▸ Material to process:

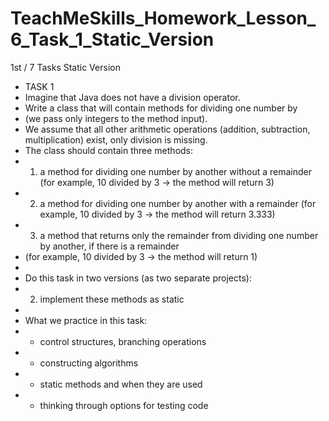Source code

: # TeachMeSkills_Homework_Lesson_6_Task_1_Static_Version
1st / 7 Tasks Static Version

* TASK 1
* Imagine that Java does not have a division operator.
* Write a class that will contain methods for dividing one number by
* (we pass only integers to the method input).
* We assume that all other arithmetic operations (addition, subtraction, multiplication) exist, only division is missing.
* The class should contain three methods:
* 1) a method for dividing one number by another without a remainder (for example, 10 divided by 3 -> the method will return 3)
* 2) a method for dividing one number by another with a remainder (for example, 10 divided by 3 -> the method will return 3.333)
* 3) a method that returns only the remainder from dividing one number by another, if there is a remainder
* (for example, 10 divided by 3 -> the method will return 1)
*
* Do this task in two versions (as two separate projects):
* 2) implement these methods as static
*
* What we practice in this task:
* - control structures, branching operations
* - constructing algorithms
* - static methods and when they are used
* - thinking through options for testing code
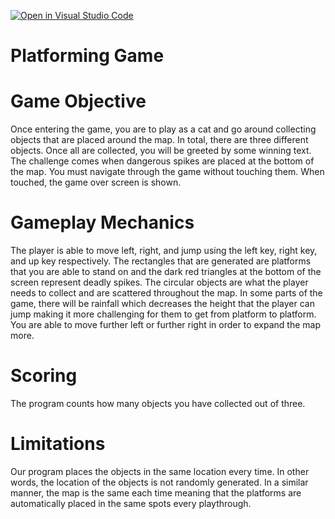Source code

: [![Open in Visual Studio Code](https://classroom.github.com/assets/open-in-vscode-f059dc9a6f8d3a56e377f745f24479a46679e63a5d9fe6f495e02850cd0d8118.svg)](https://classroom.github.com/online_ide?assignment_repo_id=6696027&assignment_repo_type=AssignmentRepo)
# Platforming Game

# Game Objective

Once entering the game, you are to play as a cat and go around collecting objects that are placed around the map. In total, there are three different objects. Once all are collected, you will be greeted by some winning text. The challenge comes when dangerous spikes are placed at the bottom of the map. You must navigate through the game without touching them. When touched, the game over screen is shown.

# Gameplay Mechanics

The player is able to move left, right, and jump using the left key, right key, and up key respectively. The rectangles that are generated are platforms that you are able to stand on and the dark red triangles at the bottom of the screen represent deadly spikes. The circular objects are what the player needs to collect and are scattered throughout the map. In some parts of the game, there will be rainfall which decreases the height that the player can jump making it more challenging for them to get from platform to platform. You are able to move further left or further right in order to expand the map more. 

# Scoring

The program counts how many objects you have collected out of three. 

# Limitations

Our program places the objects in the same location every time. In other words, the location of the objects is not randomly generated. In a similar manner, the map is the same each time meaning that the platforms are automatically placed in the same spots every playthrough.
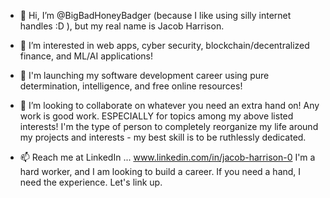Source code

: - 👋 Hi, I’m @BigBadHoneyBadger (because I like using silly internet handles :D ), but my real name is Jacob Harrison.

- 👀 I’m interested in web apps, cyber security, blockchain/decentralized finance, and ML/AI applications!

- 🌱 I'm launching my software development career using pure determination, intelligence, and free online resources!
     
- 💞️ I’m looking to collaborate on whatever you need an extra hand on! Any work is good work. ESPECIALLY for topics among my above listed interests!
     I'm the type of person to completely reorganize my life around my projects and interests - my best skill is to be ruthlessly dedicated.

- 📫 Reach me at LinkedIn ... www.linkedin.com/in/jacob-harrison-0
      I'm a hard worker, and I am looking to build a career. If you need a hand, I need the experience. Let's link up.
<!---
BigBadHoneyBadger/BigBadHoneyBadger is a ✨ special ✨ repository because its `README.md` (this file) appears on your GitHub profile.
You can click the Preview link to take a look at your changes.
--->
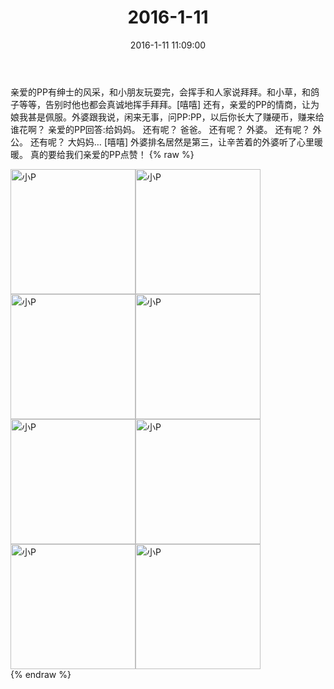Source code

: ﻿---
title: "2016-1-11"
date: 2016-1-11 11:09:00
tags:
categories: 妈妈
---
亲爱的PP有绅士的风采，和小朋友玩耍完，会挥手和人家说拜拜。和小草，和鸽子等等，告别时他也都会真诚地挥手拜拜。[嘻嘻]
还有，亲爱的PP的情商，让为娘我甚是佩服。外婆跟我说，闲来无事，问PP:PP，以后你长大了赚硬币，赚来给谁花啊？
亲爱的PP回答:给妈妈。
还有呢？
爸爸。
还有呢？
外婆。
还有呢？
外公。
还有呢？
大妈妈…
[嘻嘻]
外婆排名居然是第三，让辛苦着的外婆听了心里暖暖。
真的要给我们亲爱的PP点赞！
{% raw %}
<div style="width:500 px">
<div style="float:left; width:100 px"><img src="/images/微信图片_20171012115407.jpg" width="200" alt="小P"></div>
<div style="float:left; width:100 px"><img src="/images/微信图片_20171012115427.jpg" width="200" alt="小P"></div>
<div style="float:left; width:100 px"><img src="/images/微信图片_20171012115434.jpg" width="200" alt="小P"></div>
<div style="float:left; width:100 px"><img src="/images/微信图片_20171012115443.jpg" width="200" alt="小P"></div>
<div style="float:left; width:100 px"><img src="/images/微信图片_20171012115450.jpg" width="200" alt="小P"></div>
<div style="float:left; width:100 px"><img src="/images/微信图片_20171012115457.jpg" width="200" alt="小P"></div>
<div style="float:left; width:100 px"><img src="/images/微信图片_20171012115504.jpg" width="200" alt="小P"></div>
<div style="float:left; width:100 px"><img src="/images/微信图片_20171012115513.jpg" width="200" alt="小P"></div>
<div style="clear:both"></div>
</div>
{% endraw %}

▸ Problem:
With the pictures omitted, the entries are to be transcribed in full, exactly as they appear.

▸ Solution to this exercise:
Source code

: # TeachMeSkills_Homework_Lesson_6_Task_1_Static_Version
1st / 7 Tasks Static Version

* TASK 1
* Imagine that Java does not have a division operator.
* Write a class that will contain methods for dividing one number by
* (we pass only integers to the method input).
* We assume that all other arithmetic operations (addition, subtraction, multiplication) exist, only division is missing.
* The class should contain three methods:
* 1) a method for dividing one number by another without a remainder (for example, 10 divided by 3 -> the method will return 3)
* 2) a method for dividing one number by another with a remainder (for example, 10 divided by 3 -> the method will return 3.333)
* 3) a method that returns only the remainder from dividing one number by another, if there is a remainder
* (for example, 10 divided by 3 -> the method will return 1)
*
* Do this task in two versions (as two separate projects):
* 2) implement these methods as static
*
* What we practice in this task:
* - control structures, branching operations
* - constructing algorithms
* - static methods and when they are used
* - thinking through options for testing code
Source code

: [![Open in Visual Studio Code](https://classroom.github.com/assets/open-in-vscode-f059dc9a6f8d3a56e377f745f24479a46679e63a5d9fe6f495e02850cd0d8118.svg)](https://classroom.github.com/online_ide?assignment_repo_id=6696027&assignment_repo_type=AssignmentRepo)
# Platforming Game

# Game Objective

Once entering the game, you are to play as a cat and go around collecting objects that are placed around the map. In total, there are three different objects. Once all are collected, you will be greeted by some winning text. The challenge comes when dangerous spikes are placed at the bottom of the map. You must navigate through the game without touching them. When touched, the game over screen is shown.

# Gameplay Mechanics

The player is able to move left, right, and jump using the left key, right key, and up key respectively. The rectangles that are generated are platforms that you are able to stand on and the dark red triangles at the bottom of the screen represent deadly spikes. The circular objects are what the player needs to collect and are scattered throughout the map. In some parts of the game, there will be rainfall which decreases the height that the player can jump making it more challenging for them to get from platform to platform. You are able to move further left or further right in order to expand the map more. 

# Scoring

The program counts how many objects you have collected out of three. 

# Limitations

Our program places the objects in the same location every time. In other words, the location of the objects is not randomly generated. In a similar manner, the map is the same each time meaning that the platforms are automatically placed in the same spots every playthrough.
Source code

: - 👋 Hi, I’m @BigBadHoneyBadger (because I like using silly internet handles :D ), but my real name is Jacob Harrison.

- 👀 I’m interested in web apps, cyber security, blockchain/decentralized finance, and ML/AI applications!

- 🌱 I'm launching my software development career using pure determination, intelligence, and free online resources!
     
- 💞️ I’m looking to collaborate on whatever you need an extra hand on! Any work is good work. ESPECIALLY for topics among my above listed interests!
     I'm the type of person to completely reorganize my life around my projects and interests - my best skill is to be ruthlessly dedicated.

- 📫 Reach me at LinkedIn ... www.linkedin.com/in/jacob-harrison-0
      I'm a hard worker, and I am looking to build a career. If you need a hand, I need the experience. Let's link up.
<!---
BigBadHoneyBadger/BigBadHoneyBadger is a ✨ special ✨ repository because its `README.md` (this file) appears on your GitHub profile.
You can click the Preview link to take a look at your changes.
--->
Source code

: ﻿---
title: "2016-1-11"
date: 2016-1-11 11:09:00
tags:
categories: 妈妈
---
亲爱的PP有绅士的风采，和小朋友玩耍完，会挥手和人家说拜拜。和小草，和鸽子等等，告别时他也都会真诚地挥手拜拜。[嘻嘻]
还有，亲爱的PP的情商，让为娘我甚是佩服。外婆跟我说，闲来无事，问PP:PP，以后你长大了赚硬币，赚来给谁花啊？
亲爱的PP回答:给妈妈。
还有呢？
爸爸。
还有呢？
外婆。
还有呢？
外公。
还有呢？
大妈妈…
[嘻嘻]
外婆排名居然是第三，让辛苦着的外婆听了心里暖暖。
真的要给我们亲爱的PP点赞！
{% raw %}
<div style="width:500 px">
<div style="float:left; width:100 px"><img src="/images/微信图片_20171012115407.jpg" width="200" alt="小P"></div>
<div style="float:left; width:100 px"><img src="/images/微信图片_20171012115427.jpg" width="200" alt="小P"></div>
<div style="float:left; width:100 px"><img src="/images/微信图片_20171012115434.jpg" width="200" alt="小P"></div>
<div style="float:left; width:100 px"><img src="/images/微信图片_20171012115443.jpg" width="200" alt="小P"></div>
<div style="float:left; width:100 px"><img src="/images/微信图片_20171012115450.jpg" width="200" alt="小P"></div>
<div style="float:left; width:100 px"><img src="/images/微信图片_20171012115457.jpg" width="200" alt="小P"></div>
<div style="float:left; width:100 px"><img src="/images/微信图片_20171012115504.jpg" width="200" alt="小P"></div>
<div style="float:left; width:100 px"><img src="/images/微信图片_20171012115513.jpg" width="200" alt="小P"></div>
<div style="clear:both"></div>
</div>
{% endraw %}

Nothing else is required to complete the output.